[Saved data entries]
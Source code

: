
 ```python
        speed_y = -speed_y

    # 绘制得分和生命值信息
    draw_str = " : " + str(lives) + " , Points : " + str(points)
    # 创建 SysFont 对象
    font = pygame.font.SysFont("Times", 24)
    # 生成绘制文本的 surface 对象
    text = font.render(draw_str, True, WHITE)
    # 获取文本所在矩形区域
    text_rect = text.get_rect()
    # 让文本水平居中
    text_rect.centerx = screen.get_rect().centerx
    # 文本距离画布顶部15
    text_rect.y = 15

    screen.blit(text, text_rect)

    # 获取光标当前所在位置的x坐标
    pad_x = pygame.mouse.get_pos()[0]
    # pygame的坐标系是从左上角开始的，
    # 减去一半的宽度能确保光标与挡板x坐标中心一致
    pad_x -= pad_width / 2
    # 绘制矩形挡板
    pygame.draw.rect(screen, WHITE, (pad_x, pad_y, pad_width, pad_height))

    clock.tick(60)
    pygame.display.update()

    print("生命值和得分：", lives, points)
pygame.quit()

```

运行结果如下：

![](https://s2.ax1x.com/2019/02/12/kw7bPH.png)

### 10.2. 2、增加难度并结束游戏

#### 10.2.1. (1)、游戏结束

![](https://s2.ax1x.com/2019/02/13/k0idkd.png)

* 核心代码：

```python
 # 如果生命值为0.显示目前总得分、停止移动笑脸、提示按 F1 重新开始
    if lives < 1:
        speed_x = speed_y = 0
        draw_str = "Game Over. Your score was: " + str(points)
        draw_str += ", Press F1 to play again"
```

#### AIM OF THE TASK:
Please go through the data and copy each line containing the word "screen".

#### OUTPUT FOR THIS TASK:
    text_rect.centerx = screen.get_rect().centerx
    screen.blit(text, text_rect)
    pygame.draw.rect(screen, WHITE, (pad_x, pad_y, pad_width, pad_height))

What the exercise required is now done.